Nov 12, 2020

Is the Standard of Review of Discipline Decisions Becoming Clearer?

Mitelman v. College of Veterinarians of Ontario, 2020 ONSC 6171 (CanLII)

Ever since the decision of the Supreme Court of Canada in Canada (Minister of Citizenship and Immigration) v. Vavilov, 2019 SCC 65 (CanLII), http://canlii.ca/t/j46kb there has been much debate as to whether courts will scrutinize discipline decisions more closely, particularly where there is a statutory right of appeal. Clearly the answer is “yes” where the discipline tribunal has to address a general question of law (e.g., a constitutional question or a general principle of evidence). However, in the Divisional Court of Ontario decision of Mitelman v. College of Veterinarians of Ontario, 2020 ONSC 6171 (CanLII), http://canlii.ca/t/jb3pv, the answer seems to be “no” for most other issues.
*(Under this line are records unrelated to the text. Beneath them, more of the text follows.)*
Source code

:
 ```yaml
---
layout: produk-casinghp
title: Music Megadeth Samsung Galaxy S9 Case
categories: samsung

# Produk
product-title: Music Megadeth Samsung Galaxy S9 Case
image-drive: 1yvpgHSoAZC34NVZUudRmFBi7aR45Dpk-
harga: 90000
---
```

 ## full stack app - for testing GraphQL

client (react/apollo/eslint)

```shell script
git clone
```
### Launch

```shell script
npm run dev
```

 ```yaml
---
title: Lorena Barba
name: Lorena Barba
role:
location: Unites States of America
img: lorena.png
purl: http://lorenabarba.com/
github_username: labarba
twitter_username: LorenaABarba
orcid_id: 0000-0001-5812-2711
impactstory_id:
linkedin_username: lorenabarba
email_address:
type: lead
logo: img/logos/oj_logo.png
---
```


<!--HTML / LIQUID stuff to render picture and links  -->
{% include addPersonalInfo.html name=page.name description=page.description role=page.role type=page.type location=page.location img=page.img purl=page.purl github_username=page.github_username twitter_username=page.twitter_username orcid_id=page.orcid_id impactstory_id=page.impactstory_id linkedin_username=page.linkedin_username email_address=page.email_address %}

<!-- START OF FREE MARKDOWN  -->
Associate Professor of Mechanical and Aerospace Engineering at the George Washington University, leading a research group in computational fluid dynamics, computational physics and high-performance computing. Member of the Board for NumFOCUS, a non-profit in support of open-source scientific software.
The facts of the case are interesting. The practitioner attended at the home of a client after performing veterinary surgery. The meeting escalated into a verbal argument and a physical interaction resulting in injuries to both participants. In upholding the finding of professional misconduct, the Court noted the following:

1. Factual findings are reviewed on the deferential standard of whether there was a palpable and overriding error.

2. A similar standard applied to a finding that the conduct of a practitioner constituted professional misconduct. In the absence of a statutory interpretation issue, a finding that the “conduct constituted a significant departure from his professional obligation amounting to professional misconduct” would be afforded deference.

3. A similar standard applied to the review of the sanction imposed by the discipline tribunal. So long as no improper considerations were taken into account, significant deference was owed to the core competence of the tribunal. The decision should only be set aside where the decision was “clearly unreasonable” or “demonstrably unfit”.

4. On the matter of costs, the Court said: “As costs are a discretionary remedy, an appellate court should only set aside a costs award if the trial judge has made an error in principle or if the award is plainly wrong.”

The Court in this case treated the standard of review issue as becoming routine in this context.